A common way to save costs is by purchasing Reserved Instances (RIs). In this blog post, I will explain, using a practical example, how and to what extent costs can be saved with these RIs.
What is a Reserved Instance?
A Reserved Instance (RI) is a commercial agreement in which a company commits to acquiring certain resources, such as Virtual Machines (VMs), for a specified period (e.g., 1, 3, or 5 years). In return for this commitment, they receive significant discounts compared to pay-as-you-go pricing. Payment can be made monthly or in advance for the full contract period, even if the guaranteed VMs are not fully utilized. While this may seem inflexible at first glance, the allocation of an RI is automatically managed, and discounts are automatically applied to other eligible VMs when changes occur.
It is important to note that, contrary to common misconceptions, RIs do not guarantee VM availability (although this is possible with other Azure products). It is purely a financial arrangement.
Let’s examine a practical example in which we conducted a QuickScan for a customer who migrated an application to Azure. This application includes both a production and a staging environment, each with 5 VMs. The production environment runs 24×7, while the staging environment is active for 7×12 hours. The outcome of the quick scan indicated that significant cost savings were possible, approximately 60% for the production environment and 16% for the staging environment, through the use of RIs.
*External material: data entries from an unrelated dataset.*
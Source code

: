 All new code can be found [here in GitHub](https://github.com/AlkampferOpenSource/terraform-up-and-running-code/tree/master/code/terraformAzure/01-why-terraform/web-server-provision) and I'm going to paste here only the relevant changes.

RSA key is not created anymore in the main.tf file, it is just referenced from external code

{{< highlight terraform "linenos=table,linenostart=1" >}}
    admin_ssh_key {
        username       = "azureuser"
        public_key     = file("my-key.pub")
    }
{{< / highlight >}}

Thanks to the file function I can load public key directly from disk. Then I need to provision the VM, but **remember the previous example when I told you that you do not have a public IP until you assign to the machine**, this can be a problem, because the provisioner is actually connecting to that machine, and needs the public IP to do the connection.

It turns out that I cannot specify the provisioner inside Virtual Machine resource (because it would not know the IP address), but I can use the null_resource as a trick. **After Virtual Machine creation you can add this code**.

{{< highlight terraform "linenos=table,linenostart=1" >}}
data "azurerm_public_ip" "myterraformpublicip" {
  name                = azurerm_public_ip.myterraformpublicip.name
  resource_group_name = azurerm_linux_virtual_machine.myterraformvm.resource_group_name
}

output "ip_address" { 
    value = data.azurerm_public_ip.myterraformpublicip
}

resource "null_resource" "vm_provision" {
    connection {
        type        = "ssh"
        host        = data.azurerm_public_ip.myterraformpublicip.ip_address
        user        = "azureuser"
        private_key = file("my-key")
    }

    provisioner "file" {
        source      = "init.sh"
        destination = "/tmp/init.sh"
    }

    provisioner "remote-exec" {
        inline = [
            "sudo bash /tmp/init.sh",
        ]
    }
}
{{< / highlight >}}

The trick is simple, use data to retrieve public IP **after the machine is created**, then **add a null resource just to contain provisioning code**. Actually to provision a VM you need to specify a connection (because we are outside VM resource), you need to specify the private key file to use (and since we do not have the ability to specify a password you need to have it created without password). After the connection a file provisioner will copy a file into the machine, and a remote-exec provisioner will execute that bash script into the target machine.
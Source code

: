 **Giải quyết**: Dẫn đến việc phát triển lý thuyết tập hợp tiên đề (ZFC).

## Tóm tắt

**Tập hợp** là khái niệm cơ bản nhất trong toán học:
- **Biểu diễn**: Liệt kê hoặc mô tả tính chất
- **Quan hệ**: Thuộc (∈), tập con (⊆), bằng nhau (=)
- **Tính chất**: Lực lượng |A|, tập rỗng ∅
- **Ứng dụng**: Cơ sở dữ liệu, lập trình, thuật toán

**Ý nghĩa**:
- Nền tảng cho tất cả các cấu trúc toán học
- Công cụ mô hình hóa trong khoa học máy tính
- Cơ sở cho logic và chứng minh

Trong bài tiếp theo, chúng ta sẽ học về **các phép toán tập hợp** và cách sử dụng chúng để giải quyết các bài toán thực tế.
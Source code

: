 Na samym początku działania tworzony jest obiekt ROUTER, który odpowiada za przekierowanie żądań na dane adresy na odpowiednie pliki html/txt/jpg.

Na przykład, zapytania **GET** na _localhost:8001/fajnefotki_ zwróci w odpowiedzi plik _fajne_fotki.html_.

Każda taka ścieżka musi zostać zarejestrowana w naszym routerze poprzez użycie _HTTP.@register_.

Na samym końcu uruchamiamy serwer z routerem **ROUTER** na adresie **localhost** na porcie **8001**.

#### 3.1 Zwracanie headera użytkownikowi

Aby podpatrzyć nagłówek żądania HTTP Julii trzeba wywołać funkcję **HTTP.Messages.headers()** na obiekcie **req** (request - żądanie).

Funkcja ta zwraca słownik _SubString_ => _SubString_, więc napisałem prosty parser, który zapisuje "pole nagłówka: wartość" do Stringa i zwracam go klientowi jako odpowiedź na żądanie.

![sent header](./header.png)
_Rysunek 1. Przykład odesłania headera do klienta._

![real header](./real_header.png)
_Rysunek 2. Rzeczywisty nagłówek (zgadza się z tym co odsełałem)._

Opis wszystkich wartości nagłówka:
Since a QuickScan often does not provide an optimal solution, at the customer’s request, we conducted a more in-depth analysis. Together with the application administrator, we assessed the usage and size of the VMs. Our analysis revealed limited CPU and memory usage. We then tested whether the application continued to run smoothly on smaller VMs of the same family, which worked well. This resulted in a reduction in the size of many VMs in each environment, leading to a corresponding cost reduction.
We also analyzed the usage of the staging environment and found that it was used by a very limited number of users. We configured the environment to allow users to start and stop it manually, and it is also automatically shut down at 7:00 PM. In practice, this environment is now used for a maximum of 12 hours per week.
Finally, we purchased RIs for all VMs in the production environment for a 3-year period. This resulted in an additional savings of 60% on top of the savings already achieved through resizing.
In total, we achieved an impressive cost savings of 85% for the VMs used in Azure for this application. As mentioned in my previous blog post, it is important to note that these savings should be considered in relation to the total Azure costs for this application, which include not only compute (VMs) but also storage, a SQL database, backup, network connectivity, and security components. By adjusting the VMs, a total savings of over 30% was realized.
The chart above depicts the percentage savings at both the VM level and the total cloud costs for this application.